> [To do]
Give the count of lines in the entries that include "first", and write nothing besides it.

> [Records supplied]
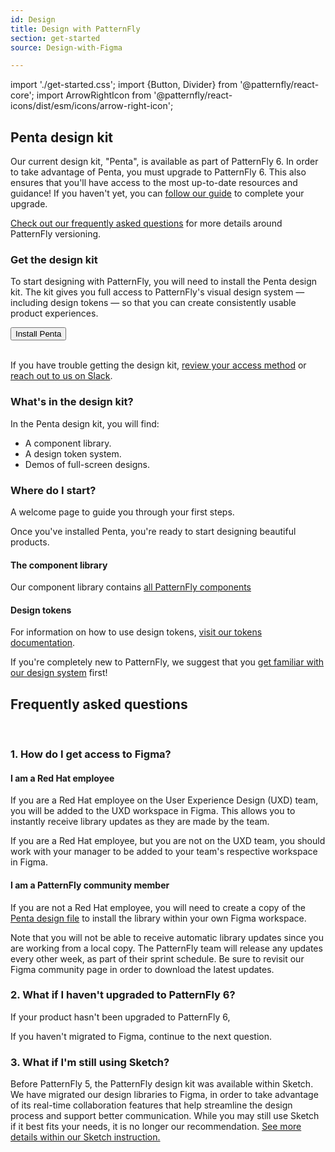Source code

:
 ```yaml
---
id: Design
title: Design with PatternFly
section: get-started
source: Design-with-Figma

---
```

import './get-started.css';
import {Button, Divider} from '@patternfly/react-core';
import ArrowRightIcon from '@patternfly/react-icons/dist/esm/icons/arrow-right-icon';


## Penta design kit

Our current design kit, "Penta", is available as part of PatternFly 6. In order to take advantage of Penta, you must upgrade to PatternFly 6. This also ensures that you'll have access to the most up-to-date resources and guidance! If you haven't yet, you can [follow our guide](/get-started/upgrade) to complete your upgrade. 

[Check out our frequently asked questions](#frequently-asked-questions) for more details around PatternFly versioning.

### Get the design kit

To start designing with PatternFly, you will need to install the Penta design kit. The kit gives you full access to PatternFly's visual design system — including design tokens — so that you can create consistently usable product experiences. 

<div>
    <Button component="a" href='https://www.figma.com/@patternfly' target="_blank" variant='primary' size='lg' > Install Penta <ArrowRightIcon /> </Button>
    <br />
    <br />
</div>

If you have trouble getting the design kit, [review your access method](#1.-how-do-i-get-access-to-figma) or [reach out to us on Slack](http://join.slack.com/t/patternfly/shared_invite/zt-1npmqswgk-bF2R1E2rglV8jz5DNTezMQ).

### What's in the design kit? 

In the Penta design kit, you will find: 
- A component library. 
- A design token system. 
- Demos of full-screen designs. 

### Where do I start?

A welcome page to guide you through your first steps.

Once you've installed Penta, you're ready to start designing beautiful products. 

#### The component library 

Our component library contains [all PatternFly components](/components/all-components)

#### Design tokens

For information on how to use design tokens, [visit our tokens documentation](/tokens/about-tokens).

If you're completely new to PatternFly, we suggest that you [get familiar with our design system](/get-started/about-patternfly) first!

<Divider />

## Frequently asked questions 

<br />

### 1. How do I get access to Figma?

#### I am a Red Hat employee

If you are a Red Hat employee on the User Experience Design (UXD) team, you will be added to the UXD workspace in Figma. This allows you to instantly receive library updates as they are made by the team. 

If you are a Red Hat employee, but you are not on the UXD team, you should work with your manager to be added to your team's respective workspace in Figma.

#### I am a PatternFly community member

If you are not a Red Hat employee, you will need to create a copy of the [Penta design file]() to install the library within your own Figma workspace. 

Note that you will not be able to receive automatic library updates since you are working from a local copy. The PatternFly team will release any updates every other week, as part of their sprint schedule. Be sure to revisit our Figma community page in order to download the latest updates. 

### 2. What if I haven't upgraded to PatternFly 6? 
If your product hasn't been upgraded to PatternFly 6, 

If you haven't migrated to Figma, continue to the next question.

### 3. What if I'm still using Sketch? 

Before PatternFly 5, the PatternFly design kit was available within Sketch. We have migrated our design libraries to Figma, in order to take advantage of its real-time collaboration features that help streamline the design process and support better communication. While you may still use Sketch if it best fits your needs, it is no longer our recommendation. [See more details within our Sketch instruction.](/get-started/design#sketch-design-kit)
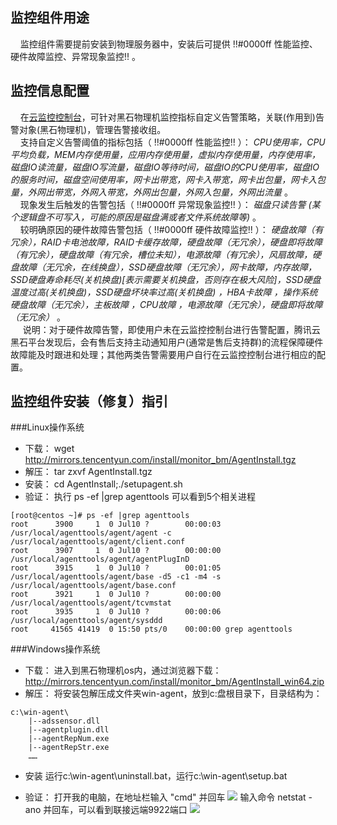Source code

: ## 监控组件用途
&nbsp;&nbsp;&nbsp;&nbsp;监控组件需要提前安装到物理服务器中，安装后可提供  !!#0000ff 性能监控、硬件故障监控、异常现象监控!! 。
## 监控信息配置
&nbsp;&nbsp;&nbsp;&nbsp;在[云监控控制台](https://console.qcloud.com/monitor/policylist)，可针对黑石物理机监控指标自定义告警策略，关联(作用到)告警对象(黑石物理机)，管理告警接收组。
<br  />
&nbsp;&nbsp;&nbsp;&nbsp;支持自定义告警阈值的指标包括（ !!#0000ff 性能监控!! ）：   _CPU使用率，CPU平均负载，MEM内存使用量，应用内存使用量，虚拟内存使用量，内存使用率，磁盘IO读流量，磁盘IO写流量，磁盘IO等待时间，磁盘IO的CPU使用率，磁盘IO的服务时间，磁盘空间使用率，网卡出带宽，网卡入带宽，网卡出包量，网卡入包量，外网出带宽，外网入带宽，外网出包量，外网入包量，外网出流量_  。
<br  />
&nbsp;&nbsp;&nbsp;&nbsp;现象发生后触发的告警包括（ !!#0000ff 异常现象监控!! ）：   _磁盘只读告警 (某个逻辑盘不可写入，可能的原因是磁盘满或者文件系统故障等)_ 。
<br  />
&nbsp;&nbsp;&nbsp;&nbsp;较明确原因的硬件故障告警包括（ !!#0000ff 硬件故障监控!! ）：  _硬盘故障（有冗余），RAID卡电池故障，RAID卡缓存故障，硬盘故障（无冗余），硬盘即将故障（有冗余），硬盘故障（有冗余，槽位未知），电源故障（有冗余），风扇故障，硬盘故障（无冗余，在线换盘），SSD硬盘故障（无冗余），网卡故障，内存故障，SSD硬盘寿命耗尽(关机换盘)[表示需要关机换盘，否则存在极大风险]，SSD硬盘温度过高(关机换盘)，SSD硬盘坏块率过高(关机换盘) ，HBA卡故障 ，操作系统硬盘故障（无冗余），主板故障 ，CPU故障 ，电源故障（无冗余），硬盘即将故障（无冗余）_  。
<br  />
&nbsp;&nbsp;&nbsp;&nbsp; 说明：对于硬件故障告警，即使用户未在云监控控制台进行告警配置，腾讯云黑石平台发现后，会有售后支持主动通知用户(通常是售后支持群)的流程保障硬件故障能及时跟进和处理；其他两类告警需要用户自行在云监控控制台进行相应的配置。

## 监控组件安装（修复）指引
###Linux操作系统
- 下载：
wget http://mirrors.tencentyun.com/install/monitor_bm/AgentInstall.tgz
- 解压：
tar zxvf AgentInstall.tgz
- 安装：
cd AgentInstall;./setupagent.sh
- 验证：
执行 ps -ef |grep agenttools 可以看到5个相关进程
```
[root@centos ~]# ps -ef |grep agenttools
root      3900     1  0 Jul10 ?        00:00:03 /usr/local/agenttools/agent/agent -c /usr/local/agenttools/agent/client.conf
root      3907     1  0 Jul10 ?        00:00:00 /usr/local/agenttools/agent/agentPlugInD
root      3915     1  0 Jul10 ?        00:01:05 /usr/local/agenttools/agent/base -d5 -c1 -m4 -s /usr/local/agenttools/agent/base.conf
root      3921     1  0 Jul10 ?        00:00:00 /usr/local/agenttools/agent/tcvmstat
root      3935     1  0 Jul10 ?        00:00:06 /usr/local/agenttools/agent/sysddd
root     41565 41419  0 15:50 pts/0    00:00:00 grep agenttools
```

###Windows操作系统
- 下载：
进入到黑石物理机os内，通过浏览器下载：
http://mirrors.tencentyun.com/install/monitor_bm/AgentInstall_win64.zip
- 解压：
将安装包解压成文件夹win-agent，放到c:盘根目录下，目录结构为：
``` 
c:\win-agent\
    |--adssensor.dll
    |--agentplugin.dll
    |--agentRepNum.exe
    |--agentRepStr.exe
    ……
``` 

- 安装
运行c:\win-agent\uninstall.bat，运行c:\win-agent\setup.bat
 
- 验证：
打开我的电脑，在地址栏输入 "cmd" 并回车
![](https://mc.qcloudimg.com/static/img/a04a39f2b78d0d98e3df65c073e2ddf4/001.png)
输入命令 netstat -ano  并回车，可以看到联接远端9922端口
![](https://mc.qcloudimg.com/static/img/5aa69ae7ffcea1a3b6775fec1fde3576/002.png)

> [Response to the exercise]
2